You can create the same system with interfaces by simply ignoring the methods part of it, and keeping the data part, but associating data with capabilities is pretty much the defining difference between objects and structs.
More importantly from an architectural perspective, in ECS the logic isn’t associated with the object, it’s associated with a system that takes the object as input. The system is shared across all objects. The object (entity) for ECS is little more than an id and some relations.
An ECS very directly corresponds to an RDBMS. To call it OOP is to deny the ORM’s classic Object-Relational mismatch.
An interface in a component object model can be made only of properties.
Secondly most languages with OOP support aren't Smalltalk/Java, rather multi-paradigm, e.g. Objective-C, Component Pascal, C++, Delphi, Python, among others when Component Programming came into CS papers for the first time.

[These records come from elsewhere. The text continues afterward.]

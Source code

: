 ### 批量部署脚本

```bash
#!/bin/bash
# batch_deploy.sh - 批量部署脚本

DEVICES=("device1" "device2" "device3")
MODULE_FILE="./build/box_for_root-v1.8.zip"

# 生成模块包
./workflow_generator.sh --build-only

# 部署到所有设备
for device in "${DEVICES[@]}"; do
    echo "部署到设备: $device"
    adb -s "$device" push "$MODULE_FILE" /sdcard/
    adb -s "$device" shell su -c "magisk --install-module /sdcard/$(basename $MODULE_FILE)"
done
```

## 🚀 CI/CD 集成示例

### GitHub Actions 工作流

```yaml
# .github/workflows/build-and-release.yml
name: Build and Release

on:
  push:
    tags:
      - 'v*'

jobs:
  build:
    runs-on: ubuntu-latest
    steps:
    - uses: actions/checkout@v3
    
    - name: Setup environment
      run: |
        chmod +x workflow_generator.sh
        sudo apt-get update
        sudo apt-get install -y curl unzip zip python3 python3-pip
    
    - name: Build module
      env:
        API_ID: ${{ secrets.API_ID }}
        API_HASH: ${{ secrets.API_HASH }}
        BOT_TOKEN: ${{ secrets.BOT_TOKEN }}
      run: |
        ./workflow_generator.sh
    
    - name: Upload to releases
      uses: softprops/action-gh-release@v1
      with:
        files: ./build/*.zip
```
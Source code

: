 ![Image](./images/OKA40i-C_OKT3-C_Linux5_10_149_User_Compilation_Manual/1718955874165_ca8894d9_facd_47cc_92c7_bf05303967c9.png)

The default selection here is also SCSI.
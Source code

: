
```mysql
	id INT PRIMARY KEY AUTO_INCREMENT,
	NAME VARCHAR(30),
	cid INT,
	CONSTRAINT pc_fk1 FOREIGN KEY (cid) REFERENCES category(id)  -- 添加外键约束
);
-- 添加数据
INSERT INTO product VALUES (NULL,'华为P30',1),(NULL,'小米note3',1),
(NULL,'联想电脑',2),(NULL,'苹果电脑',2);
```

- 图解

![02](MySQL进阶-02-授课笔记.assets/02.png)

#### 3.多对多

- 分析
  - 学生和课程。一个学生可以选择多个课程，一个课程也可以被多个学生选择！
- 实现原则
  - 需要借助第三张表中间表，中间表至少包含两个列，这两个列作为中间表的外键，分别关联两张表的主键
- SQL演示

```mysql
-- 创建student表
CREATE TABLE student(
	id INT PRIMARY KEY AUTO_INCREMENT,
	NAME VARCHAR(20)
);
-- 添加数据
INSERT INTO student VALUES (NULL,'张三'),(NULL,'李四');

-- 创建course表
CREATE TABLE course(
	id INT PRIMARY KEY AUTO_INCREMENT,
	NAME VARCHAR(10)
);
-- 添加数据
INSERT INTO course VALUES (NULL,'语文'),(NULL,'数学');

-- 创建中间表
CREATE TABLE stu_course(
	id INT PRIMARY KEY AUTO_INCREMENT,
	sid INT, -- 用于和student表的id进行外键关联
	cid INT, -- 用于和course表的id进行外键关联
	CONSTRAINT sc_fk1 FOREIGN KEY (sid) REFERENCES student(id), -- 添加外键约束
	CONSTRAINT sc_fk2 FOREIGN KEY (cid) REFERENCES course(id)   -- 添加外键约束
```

To argue that Component Programming is not OOP is just religious hate that shows lack of knowledge regarding CS literature.
> An interface in a component object model can be made only of properties.
Yes, I addressed this case. It can be done, but it rips the “object” out of it — you’re no longer sensibly organizing things under an “OOP” paradigm, but something else altogether. You’re quite directly reducing the “object” to a struct.
> Secondly most languages with OOP support aren't Smalltalk/Java, rather multi-paradigm, e.g. Objective-C, Component Pascal, C++, Delphi, Python, among others when Component Programming came into CS papers for the first time.
That’s fine, but doesn’t really support a case that it’s an “OOP” architecture/mindset/organization. In fact, that rather undermines your case..? A language that isn’t interesting in being purely OOP (is anyone?) is happy to introduce an arbitrary construct is not an argument that the construct must therefore be “OOP”
> To argue that Component Programming is not OOP is just religious hate that shows lack of knowledge regarding CS literature.
It’d be more about diluting the term into nothingness — closures are a poor man’s objects, and objects are a poor man’s closures. It’s technically true, but it wouldn’t be useful to go ahead and describe all functional programming as “OOP”, because the main interest in defining the terms is to indicate architectural and logical flow/patterns one would expect under such a paradigm/organization.
Interfaces and classes with no defined methods looks and feels much closer to Haskell and C than it does C#, python and smalltalk.
OOP is not a technical definition. It’s an organizational strategy, and the term itself is just a marker on a continuum. Everything is OOP, and nothing is, just as all things are Turing machines. But that’s not the point.
That is surely the point, everything else is religious hate without any technical substance.
Apparently me in the mid-90's porting an particle engine from Objective-C NeXT into Visual C++ using COM on Windows, with a component based architecture, did not happen.
I’m not clear — did you just ignore everything I wrote and mindlessly restate your claim, in a manner akin to one undergoing a fit of religious fervor?
Component programming with interface separated from state is exactly what Objective-C protocols, COM, VBX, SOM, Component Pascal were all about.
Those that promote ECS as not being OOP 99% of the times never read books like the one I linked on my comment.
Instead they reference a talk done at GDC by one of the very first engines that made it well known to those that never read CS papers or books.